Non è semplicemente un giocatore di calcio; è un’opera d’arte in perenne evoluzione. Lionel Messi prende per mano l’Argentina, schianta l’Austria con un netto 2-0 e si prende, per l’ennesima volta, il trono più alto nella storia dello sport mondiale.
Il Mondiale 2026 ha già un padrone assoluto. Con la straordinaria doppietta firmata questa sera, il fuoriclasse di Rosario ha raggiunto l’incredibile quota di 5 gol in appena due partite dall’inizio del torneo. Una media spaventosa che sta letteralmente trascinando l’Albiceleste verso la fase calda del tabellone.

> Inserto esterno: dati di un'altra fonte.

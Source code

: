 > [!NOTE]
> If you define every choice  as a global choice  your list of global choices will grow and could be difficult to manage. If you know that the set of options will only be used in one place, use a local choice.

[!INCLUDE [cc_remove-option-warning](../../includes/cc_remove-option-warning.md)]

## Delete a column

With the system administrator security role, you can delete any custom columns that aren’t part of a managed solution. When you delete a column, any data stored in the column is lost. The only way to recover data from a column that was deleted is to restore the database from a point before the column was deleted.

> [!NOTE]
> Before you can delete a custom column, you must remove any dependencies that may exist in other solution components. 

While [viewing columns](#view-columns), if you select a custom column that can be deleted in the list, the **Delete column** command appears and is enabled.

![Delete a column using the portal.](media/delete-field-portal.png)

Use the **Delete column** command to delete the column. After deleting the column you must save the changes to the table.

Un record leggendario: 18 volte Messi
Ma la notizia che fa tremare i polsi agli statistici e battere il cuore ai romantici del pallone è un’altra. Con i due gol rifilati alla retroguardia austriaca, Messi sale a quota 18 reti totali nella storia della FIFA World Cup.
Nessuno, mai, come lui nella storia del calcio. Staccati i giganti del passato, demolito ogni precedente primato: Lionel Messi è ufficialmente il marcatore più prolifico di sempre nella competizione più prestigiosa del pianeta.

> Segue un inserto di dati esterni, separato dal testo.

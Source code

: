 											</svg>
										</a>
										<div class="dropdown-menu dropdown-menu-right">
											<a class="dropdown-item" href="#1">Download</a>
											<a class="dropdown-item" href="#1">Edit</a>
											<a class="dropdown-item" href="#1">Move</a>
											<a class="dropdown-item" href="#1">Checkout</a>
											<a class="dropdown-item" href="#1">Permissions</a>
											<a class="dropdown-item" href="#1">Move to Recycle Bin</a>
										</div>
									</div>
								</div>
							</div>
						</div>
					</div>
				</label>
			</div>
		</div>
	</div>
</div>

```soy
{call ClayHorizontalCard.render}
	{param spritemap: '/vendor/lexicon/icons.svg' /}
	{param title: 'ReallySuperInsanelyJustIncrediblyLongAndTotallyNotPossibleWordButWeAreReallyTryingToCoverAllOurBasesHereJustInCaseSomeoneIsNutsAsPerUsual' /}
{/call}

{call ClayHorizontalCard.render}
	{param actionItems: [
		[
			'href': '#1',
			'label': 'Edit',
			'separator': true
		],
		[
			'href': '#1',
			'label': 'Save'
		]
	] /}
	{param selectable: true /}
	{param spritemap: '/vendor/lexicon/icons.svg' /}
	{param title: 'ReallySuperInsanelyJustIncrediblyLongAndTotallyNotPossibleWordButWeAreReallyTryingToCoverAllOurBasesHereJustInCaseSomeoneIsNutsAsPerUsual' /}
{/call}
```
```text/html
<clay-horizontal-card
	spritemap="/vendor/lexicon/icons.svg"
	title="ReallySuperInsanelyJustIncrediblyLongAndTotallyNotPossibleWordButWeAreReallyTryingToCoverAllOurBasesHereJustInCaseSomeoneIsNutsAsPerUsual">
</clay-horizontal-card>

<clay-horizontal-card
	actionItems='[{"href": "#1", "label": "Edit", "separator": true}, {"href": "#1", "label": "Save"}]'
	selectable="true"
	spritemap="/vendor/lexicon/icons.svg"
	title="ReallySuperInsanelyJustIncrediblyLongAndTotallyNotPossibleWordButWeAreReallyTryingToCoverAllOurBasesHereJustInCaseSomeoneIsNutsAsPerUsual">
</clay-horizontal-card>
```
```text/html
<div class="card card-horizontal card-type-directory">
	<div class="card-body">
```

La partita: una sinfonia d’autore
L’Austria ci ha provato, mettendo in campo fisicità, organizzazione e raddoppi di marcatura costanti. Ma contro il genio non esistono gabbie tattiche che tengano. Messi ha sbloccato il match con una perla delle sue, per poi raddoppiare e mettere al sicuro il risultato, gestendo il ritmo della gara da vero leader e capitano.

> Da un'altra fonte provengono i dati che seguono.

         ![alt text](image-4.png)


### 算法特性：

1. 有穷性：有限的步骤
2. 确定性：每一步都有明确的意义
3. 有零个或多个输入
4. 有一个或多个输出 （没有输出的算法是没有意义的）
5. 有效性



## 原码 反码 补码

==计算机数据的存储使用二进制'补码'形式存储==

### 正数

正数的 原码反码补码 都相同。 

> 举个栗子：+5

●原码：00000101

L’Argentina si gode il primato nel girone e la certezza di avere in campo un alieno che, a dispetto dell’età e dei traguardi già raggiunti, ha ancora la fame di un debuttante e la classe del più grande di tutti i tempi. Il Mondiale 2026 è solo all’inizio, ma il cammino dell’Albiceleste è già illuminato dalla luce splendente del suo re.